Darüber hinaus müssen Verträge zur Unternehmensübertragung klare Regelungen zu den Ansprüchen des Veräußerers enthalten. Dazu gehören insbesondere die Rechte auf die wiederkehrenden Leistungen, aber auch Sicherungsrechte wie Nießbrauch oder Hypotheken auf Unternehmenswerte, die zur Sicherung der Zahlungen dienen können.
Rechtliche Gestaltungsmöglichkeiten
Vertragsgestaltungen zur Unternehmensübertragung können stark variieren. Besonders relevant ist die Abgrenzung zwischen der Übertragung gegen Einmalzahlungen, Kaufpreisraten und wiederkehrenden Leistungen. Während Einmalzahlungen zivilrechtlich einfach zu handhaben sind, bedarf es bei wiederkehrenden Leistungen detaillierter vertraglicher Regelungen zur Laufzeit, Höhe der Zahlungen und den Modalitäten der Anpassung (z.

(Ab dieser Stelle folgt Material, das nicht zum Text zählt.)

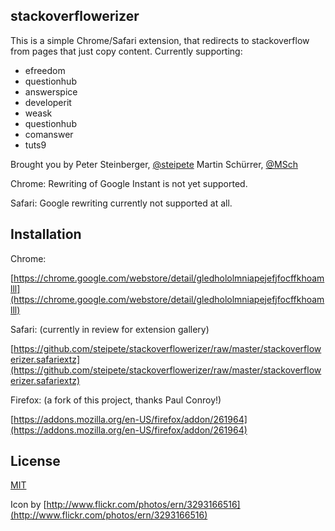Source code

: stackoverflowerizer
-------------------

This is a simple Chrome/Safari extension, that redirects to stackoverflow from pages that just copy content.
Currently supporting:

* efreedom
* questionhub
* answerspice
* developerit
* weask
* questionhub
* comanswer
* tuts9

Brought you by
Peter Steinberger, [@steipete](http://twitter.com/steipete)
Martin Schürrer, [@MSch](http://twitter.com/MSch)

Chrome:
Rewriting of Google Instant is not yet supported.

Safari:
Google rewriting currently not supported at all.

Installation
-------------

Chrome:

[https://chrome.google.com/webstore/detail/gledhololmniapejefjfocffkhoamlll](https://chrome.google.com/webstore/detail/gledhololmniapejefjfocffkhoamlll)


Safari: (currently in review for extension gallery)

[https://github.com/steipete/stackoverflowerizer/raw/master/stackoverflowerizer.safariextz](https://github.com/steipete/stackoverflowerizer/raw/master/stackoverflowerizer.safariextz)


Firefox:  (a fork of this project, thanks Paul Conroy!)

[https://addons.mozilla.org/en-US/firefox/addon/261964](https://addons.mozilla.org/en-US/firefox/addon/261964)

License
-------

[MIT](https://github.com/steipete/stackoverflowerizer/blob/master/LICENSE)

Icon by [http://www.flickr.com/photos/ern/3293166516](http://www.flickr.com/photos/ern/3293166516)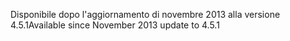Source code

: <span data-ttu-id="49a1c-101">Disponibile dopo l'aggiornamento di novembre 2013 alla versione 4.5.1</span><span class="sxs-lookup"><span data-stu-id="49a1c-101">Available since November 2013 update to 4.5.1</span></span>
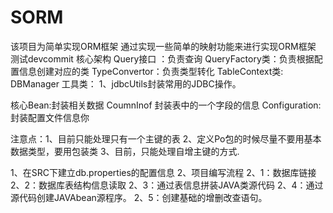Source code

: # SORM
该项目为简单实现ORM框架
通过实现一些简单的映射功能来进行实现ORM框架
测试devcommit
核心架构 
Query接口 ：负责查询
QueryFactory类：负责根据配置信息创建对应的类
TypeConvertor：负责类型转化
TableContext类:
DBManager
工具类：
1、jdbcUtils封装常用的JDBC操作。

核心Bean:封装相关数据
CoumnInof 封装表中的一个字段的信息
Configuration:封装配置文件信息你

注意点：1、目前只能处理只有一个主键的表
        2、定义Po包的时候尽量不要用基本数据类型，要用包装类 
        3、目前，只能处理自增主键的方式.
        
1、在SRC下建立db.properties的配置信息
2、项目编写流程
 2、1：数据库链接
 2、2：数据库表结构信息读取
 2、3：通过表信息拼装JAVA类源代码
 2、4：通过源代码创建JAVAbean源程序。
 2、5：创建基础的增删改查语句。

B. inflationsabhängige Anpassungen).
Ein weiteres wichtiges Thema ist die Verfügungsbeschränkung des Übernehmers, der oft daran gehindert wird, Teile des Unternehmens ohne Zustimmung des Veräußerers zu veräußern, um die Sicherheit der wiederkehrenden Bezüge/Leistungen zu gewährleisten.
Fazit
Die Übertragung eines Unternehmens gegen wiederkehrende Leistungen ist eine flexible und vielversprechende Möglichkeit, die Nachfolge in Familienunternehmen zu regeln und gleichzeitig die finanzielle Absicherung des Veräußerers sicherzustellen. Sie bietet steuerliche Vorteile, erfordert jedoch eine sorgfältige Planung und rechtliche Gestaltung, um steuerliche und rechtliche Risiken zu minimieren.
Für eine erfolgreiche Unternehmensübertragung ist es entscheidend, dass beide Parteien – Veräußerer und Übernehmer – ihre Rechte und Pflichten genau kennen und vertraglich absichern. Zudem müssen alle steuerlichen Implikationen im Detail berücksichtigt werden, um unerwartete Belastungen zu vermeiden.